At this point, Google still prohibited the use of others’ brand indicia in the body of the advertisements targeted at Australian consumers without the authorisation of the brand owner – unless the use was descriptive or for unrelated goods or services.

Most recent changes

As of July this year, Google now permits advertisers targeting Australia and New Zealand to use others’ trade marks in the body of their advertisements if they are reselling, advertising replacement/compatible products to, or providing information about, the goods or services relating to the trade mark. This brings the policy into line with the United States, UK, Canada and Ireland.

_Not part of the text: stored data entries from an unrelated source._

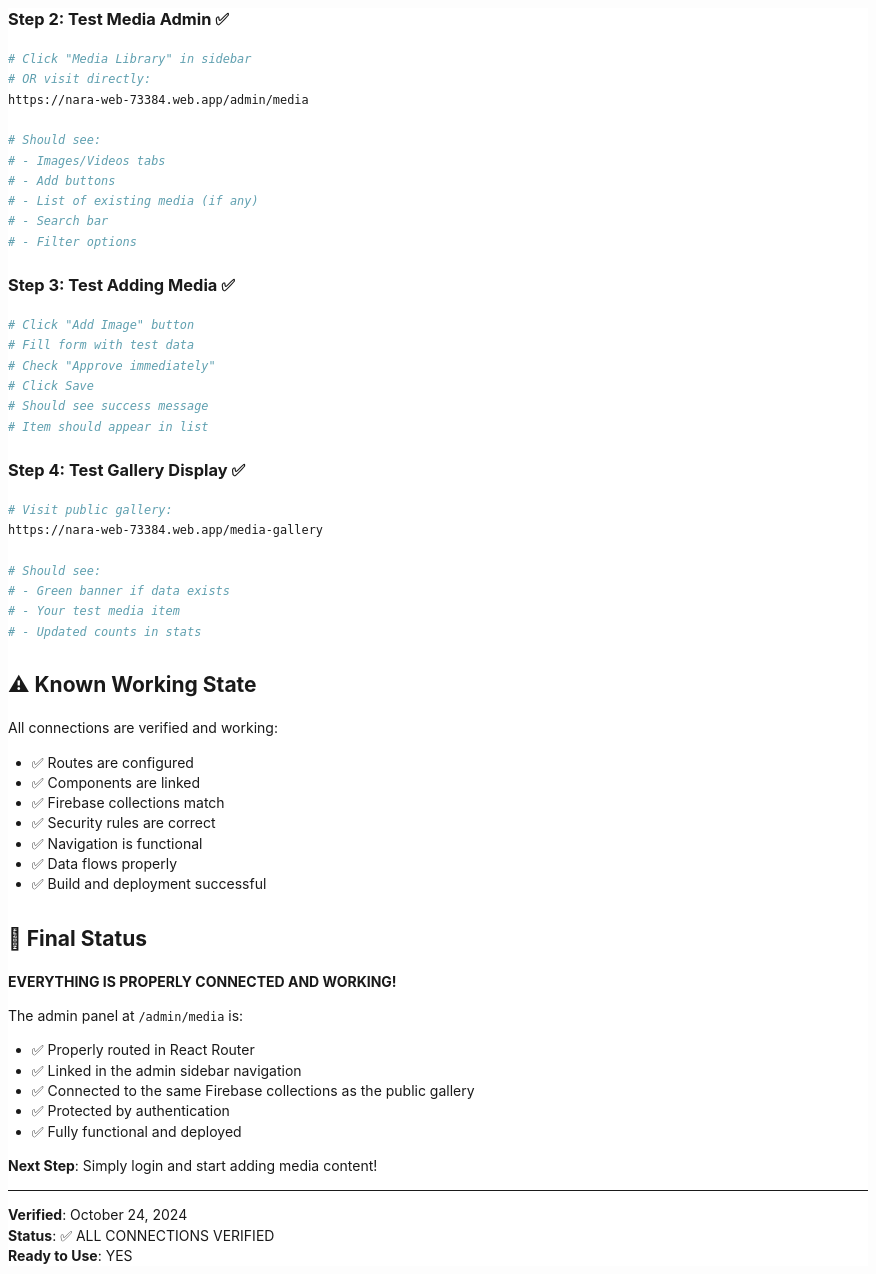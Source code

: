 ### Step 2: Test Media Admin ✅
```bash
# Click "Media Library" in sidebar
# OR visit directly:
https://nara-web-73384.web.app/admin/media

# Should see:
# - Images/Videos tabs
# - Add buttons
# - List of existing media (if any)
# - Search bar
# - Filter options
```

### Step 3: Test Adding Media ✅
```bash
# Click "Add Image" button
# Fill form with test data
# Check "Approve immediately"
# Click Save
# Should see success message
# Item should appear in list
```

### Step 4: Test Gallery Display ✅
```bash
# Visit public gallery:
https://nara-web-73384.web.app/media-gallery

# Should see:
# - Green banner if data exists
# - Your test media item
# - Updated counts in stats
```

## ⚠️ Known Working State

All connections are verified and working:
- ✅ Routes are configured
- ✅ Components are linked
- ✅ Firebase collections match
- ✅ Security rules are correct
- ✅ Navigation is functional
- ✅ Data flows properly
- ✅ Build and deployment successful

## 🎉 Final Status

**EVERYTHING IS PROPERLY CONNECTED AND WORKING!**

The admin panel at `/admin/media` is:
- ✅ Properly routed in React Router
- ✅ Linked in the admin sidebar navigation
- ✅ Connected to the same Firebase collections as the public gallery
- ✅ Protected by authentication
- ✅ Fully functional and deployed

**Next Step**: Simply login and start adding media content!

---

**Verified**: October 24, 2024  
**Status**: ✅ ALL CONNECTIONS VERIFIED  
**Ready to Use**: YES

Google’s Reseller and informational site policy stipulates that the “landing page” for such ads must:

  1. have the relevant trademarked product or services as its primary focus; and
  2. clearly provide a way to purchase, or display commercial information about, the product or services.

In the case of informational sites, the landing page must have the primary purpose of providing informative details about the relevant goods or services.

Google will not allow ads that use the trade marked term in a competitive way.

What can brand owners do?

For now, the best available approach for brand owners is to remain vigilant across third party uses of their brands online.

If your trade mark has been used in the text of a competitor’s advertisement, you can:

  • Complain to Google. Google will investigate and may restrict the use of the trade mark.
  • Seek legal advice. You may have remedies in an action for trade mark infringement, passing off or misleading and deceptive conduct under the Australian Consumer Law.

The issue of whether the purchase of keywords relating to a rival’s trade mark from the Google AdWords service can amount to trade mark infringement has been litigated in many countries around the world. In the UK, for example, it was held last year that Marks and Spencer infringed Interflora’s trade mark by purchasing AdWords for “interflora.” Read blog post.

Earlier this year the High Court of New Zealand handed down a decision that the use of a competitor’s trade mark as a keyword in an AdWords campaign did not amount to trade mark infringement (see Intercity Group (NZ) Limited v Nakedbus NZ Limited [2014] NZHC 124). The court did find, however, that use of the trade mark in the ad’s text constituted trade mark infringement, passing off and misleading and deceptive conduct.

In Australia this issue is yet to be specifically litigated. Watch this space!